— Input for this task —
+ + + +

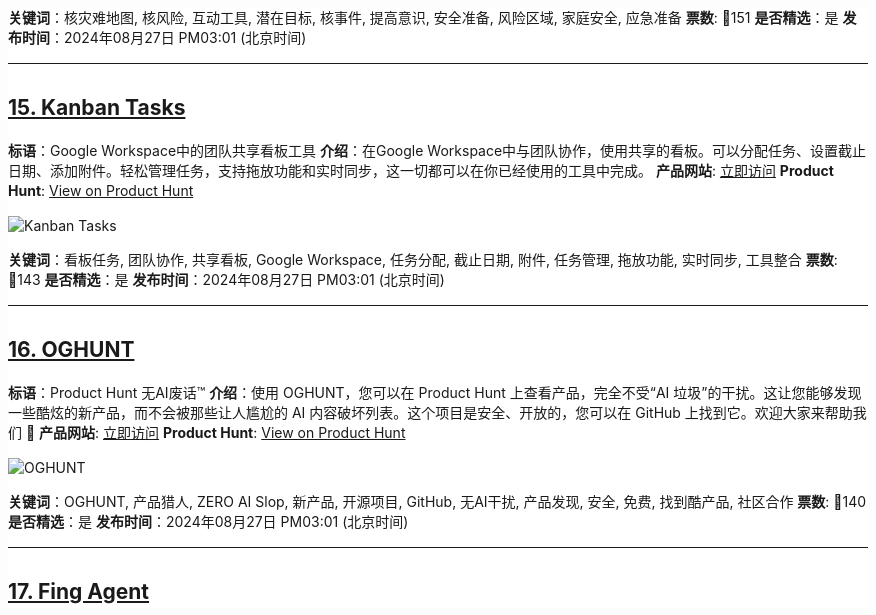 **关键词**：核灾难地图, 核风险, 互动工具, 潜在目标, 核事件, 提高意识, 安全准备, 风险区域, 家庭安全, 应急准备
**票数**: 🔺151
**是否精选**：是
**发布时间**：2024年08月27日 PM03:01 (北京时间)

---

## [15. Kanban Tasks](https://www.producthunt.com/posts/kanban-tasks?utm_campaign=producthunt-api&utm_medium=api-v2&utm_source=Application%3A+decohack+%28ID%3A+131684%29)

**标语**：Google Workspace中的团队共享看板工具
**介绍**：在Google Workspace中与团队协作，使用共享的看板。可以分配任务、设置截止日期、添加附件。轻松管理任务，支持拖放功能和实时同步，这一切都可以在你已经使用的工具中完成。
**产品网站**: [立即访问](https://www.producthunt.com/r/NRSG67WBNNQAYW?utm_campaign=producthunt-api&utm_medium=api-v2&utm_source=Application%3A+decohack+%28ID%3A+131684%29)
**Product Hunt**: [View on Product Hunt](https://www.producthunt.com/posts/kanban-tasks?utm_campaign=producthunt-api&utm_medium=api-v2&utm_source=Application%3A+decohack+%28ID%3A+131684%29)

![Kanban Tasks](https://ph-files.imgix.net/cdcfbf7d-92f3-4ce2-acaf-82d12f254264.png?auto=format&fit=crop&frame=1&h=512&w=1024)

**关键词**：看板任务, 团队协作, 共享看板, Google Workspace, 任务分配, 截止日期, 附件, 任务管理, 拖放功能, 实时同步, 工具整合
**票数**: 🔺143
**是否精选**：是
**发布时间**：2024年08月27日 PM03:01 (北京时间)

---

## [16. OGHUNT](https://www.producthunt.com/posts/oghunt?utm_campaign=producthunt-api&utm_medium=api-v2&utm_source=Application%3A+decohack+%28ID%3A+131684%29)

**标语**：Product Hunt 无AI废话™
**介绍**：使用 OGHUNT，您可以在 Product Hunt 上查看产品，完全不受“AI 垃圾”的干扰。这让您能够发现一些酷炫的新产品，而不会被那些让人尴尬的 AI 内容破坏列表。这个项目是安全、开放的，您可以在 GitHub 上找到它。欢迎大家来帮助我们 🙏
**产品网站**: [立即访问](https://www.producthunt.com/r/GMR2YAIDDJ7YK5?utm_campaign=producthunt-api&utm_medium=api-v2&utm_source=Application%3A+decohack+%28ID%3A+131684%29)
**Product Hunt**: [View on Product Hunt](https://www.producthunt.com/posts/oghunt?utm_campaign=producthunt-api&utm_medium=api-v2&utm_source=Application%3A+decohack+%28ID%3A+131684%29)

![OGHUNT](https://ph-files.imgix.net/0f9f2fbd-a4c5-422b-ac2c-75fbad7cb19a.png?auto=format&fit=crop&frame=1&h=512&w=1024)

**关键词**：OGHUNT, 产品猎人, ZERO AI Slop, 新产品, 开源项目, GitHub, 无AI干扰, 产品发现, 安全, 免费, 找到酷产品, 社区合作
**票数**: 🔺140
**是否精选**：是
**发布时间**：2024年08月27日 PM03:01 (北京时间)

---

## [17. Fing Agent](https://www.producthunt.com/posts/fing-agent?utm_campaign=producthunt-api&utm_medium=api-v2&utm_source=Application%3A+decohack+%28ID%3A+131684%29)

+ + + +

— What you are asked to do —
Print the listing exactly, but skip its pictures.

— Expected answer —
 **关键词**：核灾难地图, 核风险, 互动工具, 潜在目标, 核事件, 提高意识, 安全准备, 风险区域, 家庭安全, 应急准备
**票数**: 🔺151
**是否精选**：是
**发布时间**：2024年08月27日 PM03:01 (北京时间)

---

## [15. Kanban Tasks](https://www.producthunt.com/posts/kanban-tasks?utm_campaign=producthunt-api&utm_medium=api-v2&utm_source=Application%3A+decohack+%28ID%3A+131684%29)

**标语**：Google Workspace中的团队共享看板工具
**介绍**：在Google Workspace中与团队协作，使用共享的看板。可以分配任务、设置截止日期、添加附件。轻松管理任务，支持拖放功能和实时同步，这一切都可以在你已经使用的工具中完成。
**产品网站**: [立即访问](https://www.producthunt.com/r/NRSG67WBNNQAYW?utm_campaign=producthunt-api&utm_medium=api-v2&utm_source=Application%3A+decohack+%28ID%3A+131684%29)
**Product Hunt**: [View on Product Hunt](https://www.producthunt.com/posts/kanban-tasks?utm_campaign=producthunt-api&utm_medium=api-v2&utm_source=Application%3A+decohack+%28ID%3A+131684%29)

![Kanban Tasks](https://ph-files.imgix.net/cdcfbf7d-92f3-4ce2-acaf-82d12f254264.png?auto=format&fit=crop&frame=1&h=512&w=1024)

**关键词**：看板任务, 团队协作, 共享看板, Google Workspace, 任务分配, 截止日期, 附件, 任务管理, 拖放功能, 实时同步, 工具整合
**票数**: 🔺143
**是否精选**：是
**发布时间**：2024年08月27日 PM03:01 (北京时间)

---

## [16. OGHUNT](https://www.producthunt.com/posts/oghunt?utm_campaign=producthunt-api&utm_medium=api-v2&utm_source=Application%3A+decohack+%28ID%3A+131684%29)

**标语**：Product Hunt 无AI废话™
**介绍**：使用 OGHUNT，您可以在 Product Hunt 上查看产品，完全不受“AI 垃圾”的干扰。这让您能够发现一些酷炫的新产品，而不会被那些让人尴尬的 AI 内容破坏列表。这个项目是安全、开放的，您可以在 GitHub 上找到它。欢迎大家来帮助我们 🙏
**产品网站**: [立即访问](https://www.producthunt.com/r/GMR2YAIDDJ7YK5?utm_campaign=producthunt-api&utm_medium=api-v2&utm_source=Application%3A+decohack+%28ID%3A+131684%29)
**Product Hunt**: [View on Product Hunt](https://www.producthunt.com/posts/oghunt?utm_campaign=producthunt-api&utm_medium=api-v2&utm_source=Application%3A+decohack+%28ID%3A+131684%29)

![OGHUNT](https://ph-files.imgix.net/0f9f2fbd-a4c5-422b-ac2c-75fbad7cb19a.png?auto=format&fit=crop&frame=1&h=512&w=1024)

**关键词**：OGHUNT, 产品猎人, ZERO AI Slop, 新产品, 开源项目, GitHub, 无AI干扰, 产品发现, 安全, 免费, 找到酷产品, 社区合作
**票数**: 🔺140
**是否精选**：是
**发布时间**：2024年08月27日 PM03:01 (北京时间)

---

## [17. Fing Agent](https://www.producthunt.com/posts/fing-agent?utm_campaign=producthunt-api&utm_medium=api-v2&utm_source=Application%3A+decohack+%28ID%3A+131684%29)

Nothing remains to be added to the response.